Liée à la nécessité de penser et de pouvoir rendre compte du dénouement des analyses, cette trouvaille a pour conséquence une révision complète
de leur déroulement. Notons à ce propos que bien avant d’en venir àdémontrer comment le psychanalyste « se fait produire » avec l’objet a 2, Lacan l’avait évoqué comme ce dont il doit savoir tenir compte dans le maniement du transfert. Le début de son enseignement, consacré à une « reprise du projet freudien à l’envers », vise la rectification d’une « théorisation boiteuse » de l’expérience analytique, centrée sur le rapport à la réalité ii, et surtout celle des « fléchissements » induits dans la pratique par l’absence d’une théorie du désir3.
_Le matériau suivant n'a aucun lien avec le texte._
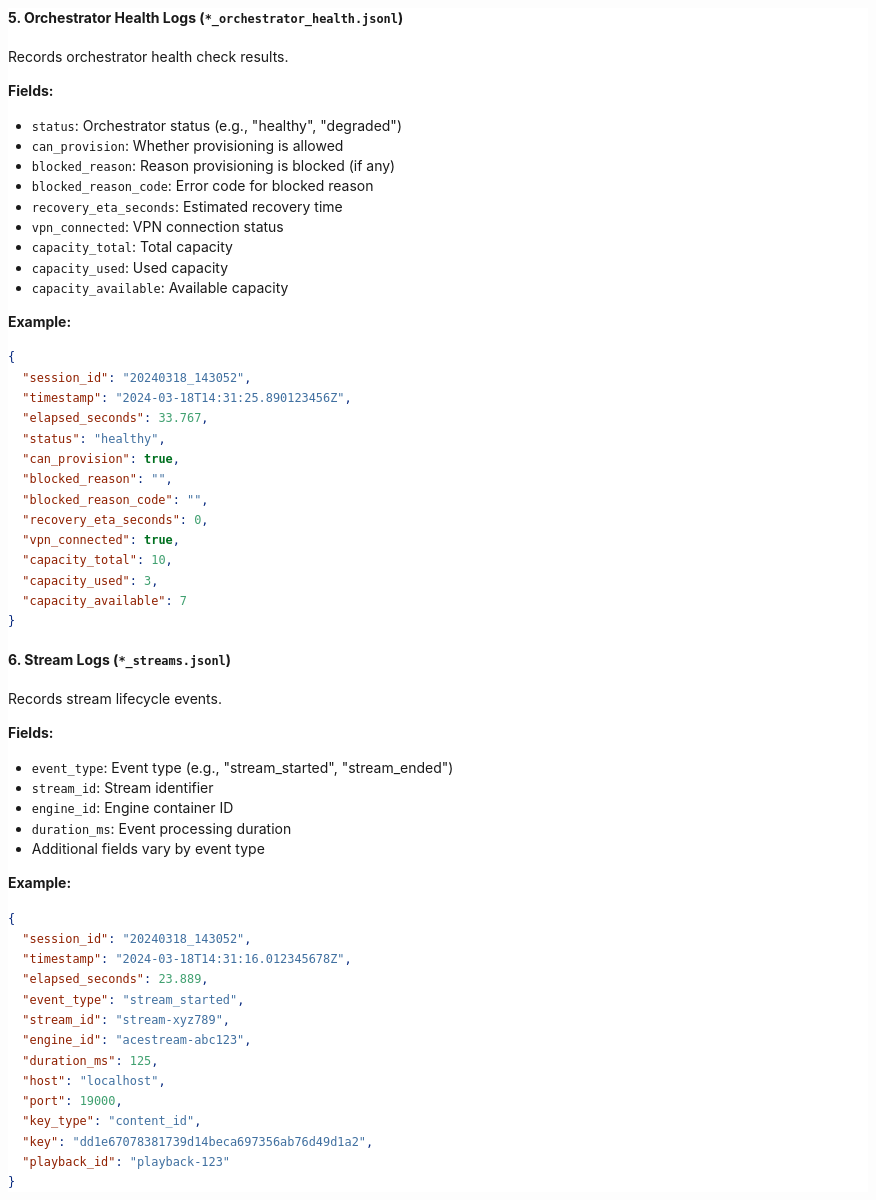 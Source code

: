#### 5. Orchestrator Health Logs (`*_orchestrator_health.jsonl`)

Records orchestrator health check results.

**Fields:**
- `status`: Orchestrator status (e.g., "healthy", "degraded")
- `can_provision`: Whether provisioning is allowed
- `blocked_reason`: Reason provisioning is blocked (if any)
- `blocked_reason_code`: Error code for blocked reason
- `recovery_eta_seconds`: Estimated recovery time
- `vpn_connected`: VPN connection status
- `capacity_total`: Total capacity
- `capacity_used`: Used capacity
- `capacity_available`: Available capacity

**Example:**
```json
{
  "session_id": "20240318_143052",
  "timestamp": "2024-03-18T14:31:25.890123456Z",
  "elapsed_seconds": 33.767,
  "status": "healthy",
  "can_provision": true,
  "blocked_reason": "",
  "blocked_reason_code": "",
  "recovery_eta_seconds": 0,
  "vpn_connected": true,
  "capacity_total": 10,
  "capacity_used": 3,
  "capacity_available": 7
}
```

#### 6. Stream Logs (`*_streams.jsonl`)

Records stream lifecycle events.

**Fields:**
- `event_type`: Event type (e.g., "stream_started", "stream_ended")
- `stream_id`: Stream identifier
- `engine_id`: Engine container ID
- `duration_ms`: Event processing duration
- Additional fields vary by event type

**Example:**
```json
{
  "session_id": "20240318_143052",
  "timestamp": "2024-03-18T14:31:16.012345678Z",
  "elapsed_seconds": 23.889,
  "event_type": "stream_started",
  "stream_id": "stream-xyz789",
  "engine_id": "acestream-abc123",
  "duration_ms": 125,
  "host": "localhost",
  "port": 19000,
  "key_type": "content_id",
  "key": "dd1e67078381739d14beca697356ab76d49d1a2",
  "playback_id": "playback-123"
}
```
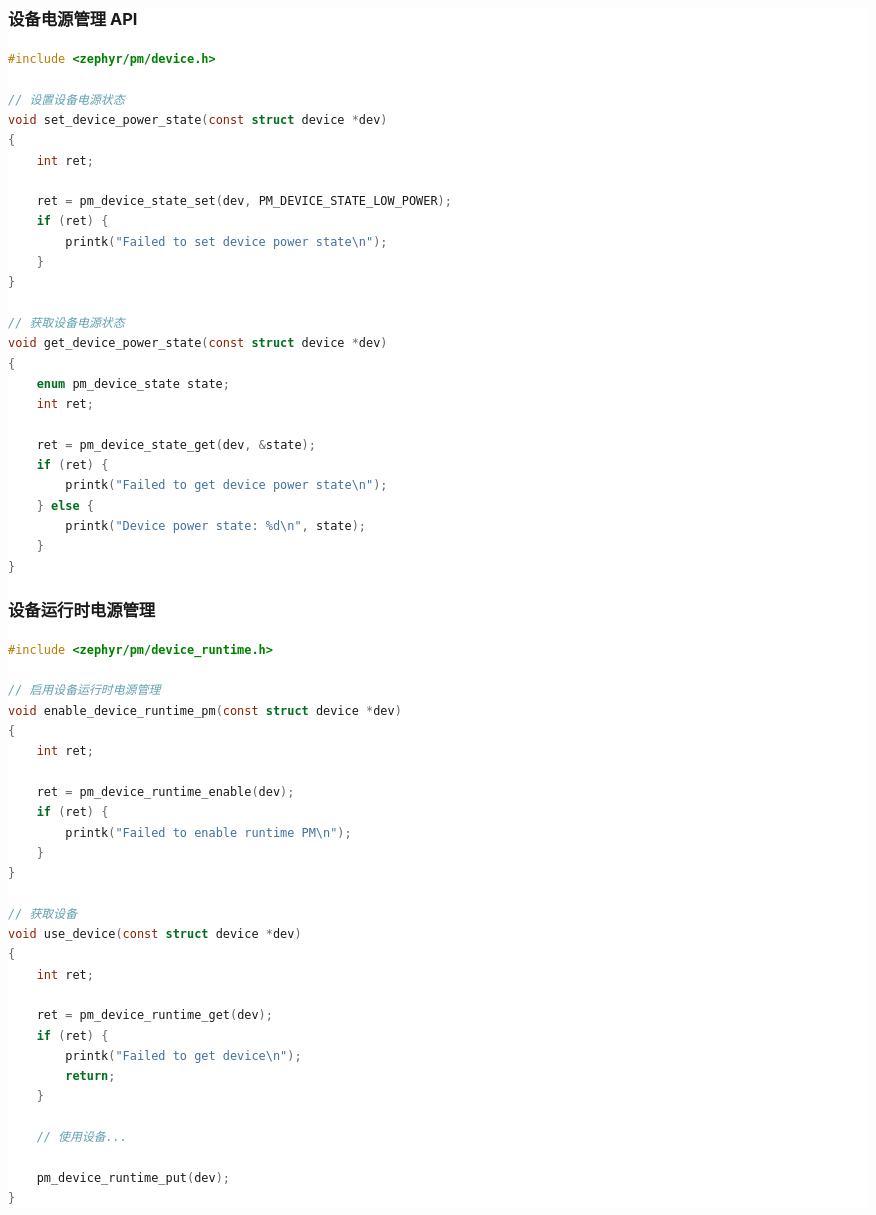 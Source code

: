 ### 设备电源管理 API

```c
#include <zephyr/pm/device.h>

// 设置设备电源状态
void set_device_power_state(const struct device *dev)
{
    int ret;

    ret = pm_device_state_set(dev, PM_DEVICE_STATE_LOW_POWER);
    if (ret) {
        printk("Failed to set device power state\n");
    }
}

// 获取设备电源状态
void get_device_power_state(const struct device *dev)
{
    enum pm_device_state state;
    int ret;

    ret = pm_device_state_get(dev, &state);
    if (ret) {
        printk("Failed to get device power state\n");
    } else {
        printk("Device power state: %d\n", state);
    }
}
```

### 设备运行时电源管理

```c
#include <zephyr/pm/device_runtime.h>

// 启用设备运行时电源管理
void enable_device_runtime_pm(const struct device *dev)
{
    int ret;

    ret = pm_device_runtime_enable(dev);
    if (ret) {
        printk("Failed to enable runtime PM\n");
    }
}

// 获取设备
void use_device(const struct device *dev)
{
    int ret;

    ret = pm_device_runtime_get(dev);
    if (ret) {
        printk("Failed to get device\n");
        return;
    }

    // 使用设备...

    pm_device_runtime_put(dev);
}
```
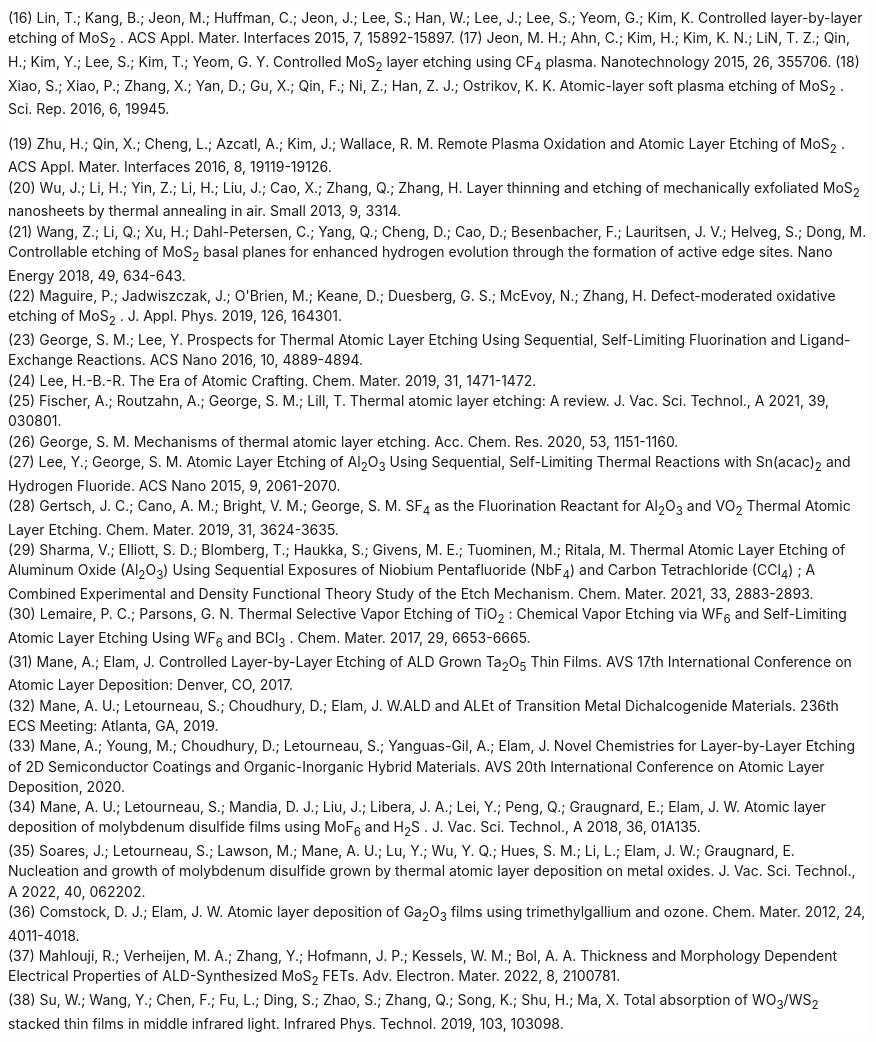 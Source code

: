 (16) Lin, T.; Kang, B.; Jeon, M.; Huffman, C.; Jeon, J.; Lee, S.; Han, W.; Lee, J.; Lee, S.; Yeom, G.; Kim, K. Controlled layer-by-layer etching of  $\mathrm{MoS}_2$ . ACS Appl. Mater. Interfaces 2015, 7, 15892-15897. 
(17) Jeon, M. H.; Ahn, C.; Kim, H.; Kim, K. N.; LiN, T. Z.; Qin, H.; Kim, Y.; Lee, S.; Kim, T.; Yeom, G. Y. Controlled  $\mathrm{MoS}_2$  layer etching using  $\mathrm{CF}_4$  plasma. Nanotechnology 2015, 26, 355706. 
(18) Xiao, S.; Xiao, P.; Zhang, X.; Yan, D.; Gu, X.; Qin, F.; Ni, Z.; Han, Z. J.; Ostrikov, K. K. Atomic-layer soft plasma etching of  $\mathrm{MoS}_2$ . Sci. Rep. 2016, 6, 19945.

(19) Zhu, H.; Qin, X.; Cheng, L.; Azcatl, A.; Kim, J.; Wallace, R. M. Remote Plasma Oxidation and Atomic Layer Etching of  $\mathrm{MoS}_2$ . ACS Appl. Mater. Interfaces 2016, 8, 19119-19126.  
(20) Wu, J.; Li, H.; Yin, Z.; Li, H.; Liu, J.; Cao, X.; Zhang, Q.; Zhang, H. Layer thinning and etching of mechanically exfoliated  $\mathrm{MoS}_2$  nanosheets by thermal annealing in air. Small 2013, 9, 3314.  
(21) Wang, Z.; Li, Q.; Xu, H.; Dahl-Petersen, C.; Yang, Q.; Cheng, D.; Cao, D.; Besenbacher, F.; Lauritsen, J. V.; Helveg, S.; Dong, M. Controllable etching of  $\mathrm{MoS}_2$  basal planes for enhanced hydrogen evolution through the formation of active edge sites. Nano Energy 2018, 49, 634-643.  
(22) Maguire, P.; Jadwiszczak, J.; O'Brien, M.; Keane, D.; Duesberg, G. S.; McEvoy, N.; Zhang, H. Defect-moderated oxidative etching of  $\mathrm{MoS}_2$ . J. Appl. Phys. 2019, 126, 164301.  
(23) George, S. M.; Lee, Y. Prospects for Thermal Atomic Layer Etching Using Sequential, Self-Limiting Fluorination and Ligand-Exchange Reactions. ACS Nano 2016, 10, 4889-4894.  
(24) Lee, H.-B.-R. The Era of Atomic Crafting. Chem. Mater. 2019, 31, 1471-1472.  
(25) Fischer, A.; Routzahn, A.; George, S. M.; Lill, T. Thermal atomic layer etching: A review. J. Vac. Sci. Technol., A 2021, 39, 030801.  
(26) George, S. M. Mechanisms of thermal atomic layer etching. Acc. Chem. Res. 2020, 53, 1151-1160.  
(27) Lee, Y.; George, S. M. Atomic Layer Etching of  $\mathrm{Al}_2\mathrm{O}_3$  Using Sequential, Self-Limiting Thermal Reactions with  $\mathrm{Sn(acac)}_2$  and Hydrogen Fluoride. ACS Nano 2015, 9, 2061-2070.  
(28) Gertsch, J. C.; Cano, A. M.; Bright, V. M.; George, S. M.  $\mathrm{SF}_4$  as the Fluorination Reactant for  $\mathrm{Al}_2\mathrm{O}_3$  and  $\mathrm{VO}_2$  Thermal Atomic Layer Etching. Chem. Mater. 2019, 31, 3624-3635.  
(29) Sharma, V.; Elliott, S. D.; Blomberg, T.; Haukka, S.; Givens, M. E.; Tuominen, M.; Ritala, M. Thermal Atomic Layer Etching of Aluminum Oxide  $(\mathrm{Al}_2\mathrm{O}_3)$  Using Sequential Exposures of Niobium Pentafluoride  $(\mathrm{NbF}_4)$  and Carbon Tetrachloride  $(\mathrm{CCl}_4)$ ; A Combined Experimental and Density Functional Theory Study of the Etch Mechanism. Chem. Mater. 2021, 33, 2883-2893.  
(30) Lemaire, P. C.; Parsons, G. N. Thermal Selective Vapor Etching of  $\mathrm{TiO}_2$ : Chemical Vapor Etching via  $\mathrm{WF}_6$  and Self-Limiting Atomic Layer Etching Using  $\mathrm{WF}_6$  and  $\mathrm{BCl}_3$ . Chem. Mater. 2017, 29, 6653-6665.  
(31) Mane, A.; Elam, J. Controlled Layer-by-Layer Etching of ALD Grown  $\mathrm{Ta}_2\mathrm{O}_5$  Thin Films. AVS 17th International Conference on Atomic Layer Deposition: Denver, CO, 2017.  
(32) Mane, A. U.; Letourneau, S.; Choudhury, D.; Elam, J. W.ALD and ALEt of Transition Metal Dichalcogenide Materials. 236th ECS Meeting: Atlanta, GA, 2019.  
(33) Mane, A.; Young, M.; Choudhury, D.; Letourneau, S.; Yanguas-Gil, A.; Elam, J. Novel Chemistries for Layer-by-Layer Etching of 2D Semiconductor Coatings and Organic-Inorganic Hybrid Materials. AVS 20th International Conference on Atomic Layer Deposition, 2020.  
(34) Mane, A. U.; Letourneau, S.; Mandia, D. J.; Liu, J.; Libera, J. A.; Lei, Y.; Peng, Q.; Graugnard, E.; Elam, J. W. Atomic layer deposition of molybdenum disulfide films using  $\mathrm{MoF}_6$  and  $\mathrm{H}_2\mathrm{S}$ . J. Vac. Sci. Technol., A 2018, 36, 01A135.  
(35) Soares, J.; Letourneau, S.; Lawson, M.; Mane, A. U.; Lu, Y.; Wu, Y. Q.; Hues, S. M.; Li, L.; Elam, J. W.; Graugnard, E. Nucleation and growth of molybdenum disulfide grown by thermal atomic layer deposition on metal oxides. J. Vac. Sci. Technol., A 2022, 40, 062202.  
(36) Comstock, D. J.; Elam, J. W. Atomic layer deposition of  $\mathrm{Ga}_2\mathrm{O}_3$  films using trimethylgallium and ozone. Chem. Mater. 2012, 24, 4011-4018.  
(37) Mahlouji, R.; Verheijen, M. A.; Zhang, Y.; Hofmann, J. P.; Kessels, W. M.; Bol, A. A. Thickness and Morphology Dependent Electrical Properties of ALD-Synthesized  $\mathrm{MoS}_2$  FETs. Adv. Electron. Mater. 2022, 8, 2100781.  
(38) Su, W.; Wang, Y.; Chen, F.; Fu, L.; Ding, S.; Zhao, S.; Zhang, Q.; Song, K.; Shu, H.; Ma, X. Total absorption of  $\mathrm{WO}_3 / \mathrm{WS}_2$  stacked thin films in middle infrared light. Infrared Phys. Technol. 2019, 103, 103098.
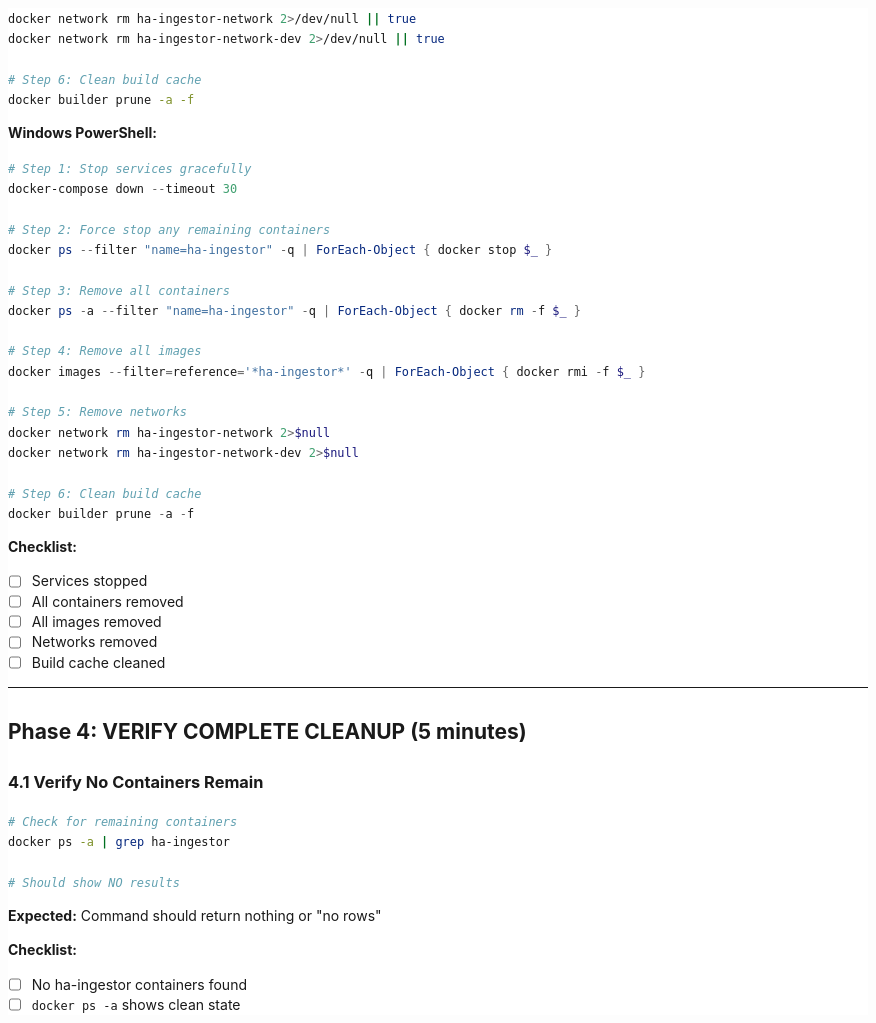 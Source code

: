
 ```bash
docker network rm ha-ingestor-network 2>/dev/null || true
docker network rm ha-ingestor-network-dev 2>/dev/null || true

# Step 6: Clean build cache
docker builder prune -a -f
```

**Windows PowerShell:**
```powershell
# Step 1: Stop services gracefully
docker-compose down --timeout 30

# Step 2: Force stop any remaining containers
docker ps --filter "name=ha-ingestor" -q | ForEach-Object { docker stop $_ }

# Step 3: Remove all containers
docker ps -a --filter "name=ha-ingestor" -q | ForEach-Object { docker rm -f $_ }

# Step 4: Remove all images
docker images --filter=reference='*ha-ingestor*' -q | ForEach-Object { docker rmi -f $_ }

# Step 5: Remove networks
docker network rm ha-ingestor-network 2>$null
docker network rm ha-ingestor-network-dev 2>$null

# Step 6: Clean build cache
docker builder prune -a -f
```

**Checklist:**
- [ ] Services stopped
- [ ] All containers removed
- [ ] All images removed
- [ ] Networks removed
- [ ] Build cache cleaned

---

## Phase 4: VERIFY COMPLETE CLEANUP (5 minutes)

### 4.1 Verify No Containers Remain

```bash
# Check for remaining containers
docker ps -a | grep ha-ingestor

# Should show NO results
```

**Expected:** Command should return nothing or "no rows"

**Checklist:**
- [ ] No ha-ingestor containers found
- [ ] `docker ps -a` shows clean state
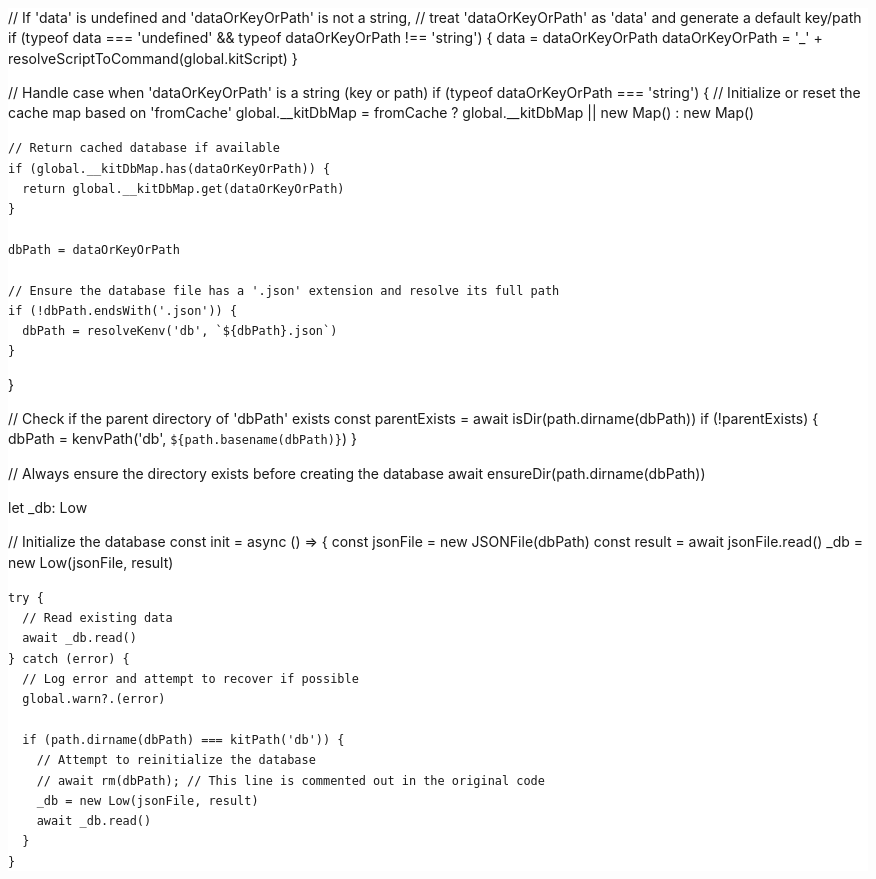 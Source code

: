   // If 'data' is undefined and 'dataOrKeyOrPath' is not a string,
  // treat 'dataOrKeyOrPath' as 'data' and generate a default key/path
  if (typeof data === 'undefined' && typeof dataOrKeyOrPath !== 'string') {
    data = dataOrKeyOrPath
    dataOrKeyOrPath = '_' + resolveScriptToCommand(global.kitScript)
  }

  // Handle case when 'dataOrKeyOrPath' is a string (key or path)
  if (typeof dataOrKeyOrPath === 'string') {
    // Initialize or reset the cache map based on 'fromCache'
    global.__kitDbMap = fromCache ? global.__kitDbMap || new Map() : new Map()

    // Return cached database if available
    if (global.__kitDbMap.has(dataOrKeyOrPath)) {
      return global.__kitDbMap.get(dataOrKeyOrPath)
    }

    dbPath = dataOrKeyOrPath

    // Ensure the database file has a '.json' extension and resolve its full path
    if (!dbPath.endsWith('.json')) {
      dbPath = resolveKenv('db', `${dbPath}.json`)
    }
  }

  // Check if the parent directory of 'dbPath' exists
  const parentExists = await isDir(path.dirname(dbPath))
  if (!parentExists) {
    dbPath = kenvPath('db', `${path.basename(dbPath)}`)
  }
  
  // Always ensure the directory exists before creating the database
  await ensureDir(path.dirname(dbPath))

  let _db: Low<any>

  // Initialize the database
  const init = async () => {
    const jsonFile = new JSONFile(dbPath)
    const result = await jsonFile.read()
    _db = new Low(jsonFile, result)

    try {
      // Read existing data
      await _db.read()
    } catch (error) {
      // Log error and attempt to recover if possible
      global.warn?.(error)

      if (path.dirname(dbPath) === kitPath('db')) {
        // Attempt to reinitialize the database
        // await rm(dbPath); // This line is commented out in the original code
        _db = new Low(jsonFile, result)
        await _db.read()
      }
    }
L’invention de l’objet a s’ensuit. Contemporaine de son exclusion de l’IPA, elle s’annonce dès 1960, date des séminaires sur L’Éthique et Le transfert, dans la poursuite d’une critique de la notion de « relation d’objet » au travers d’une réflexion sur le statut qu’il convient d’accorder à la Chose freudienne. Et ne s’achèvera que plus tard – avec la définition de la consistance logique de l’objet, la mise en évidence de sa fonction de plus de jouir dans le discours et, enfin, son repérage topologique dans le noeud borroméen. L’introduction du petit a dans la théorie de la pratique a été l’objet d’une très longue élaboration de Lacan. À chaque étape, ce a privatif désigne un terme indéniable de l’expérience. Son élaboration progressive donne lieu à des propos aussi nombreux que divers. Il y a pourtant une constante : « la seule idée concevable de l’objet (est) celle de la cause du désir, soit de ce qui manque. »4

Quel est donc l’objet en jeu dans une analyse ? C’est la cause du désir, répond Lacan, en renversant la perspective habituelle qui pense l’objet comme sa visée. Cette cause, reste de la constitution du sujet dans le langage, est un manque impossible à dire. Comment ce manque, cette négativité, ce défaut peut-il être cause du désir ? N’est-il pas plutôt le lieu pathologique de la jouissance ? C’est justement la métamorphose qu’une psychanalyse permet d’opérer, grâce au transfert. C’est-à-dire grâce au sujet supposé au savoir qui vient à la place de l’objet, précieux et opaque, que l’analysant confie à son analyste. La demande fondamentale de l’analysant est celle d’un refus de ce qu’il offre « parce que ce n’est pas ça ». Il revient à l’analyste de savoir la susciter, l’accueillir et, surtout, ne pas la négliger 5.

Ce manque, où les objets pulsionnels viennent se loger et que l’image spéculaire recouvre, a pour fonction essentielle dans le fantasme de soutenir le désir du sujet. C’est ainsi que l’objet a constitue le secret partenaire libidinal du sujet.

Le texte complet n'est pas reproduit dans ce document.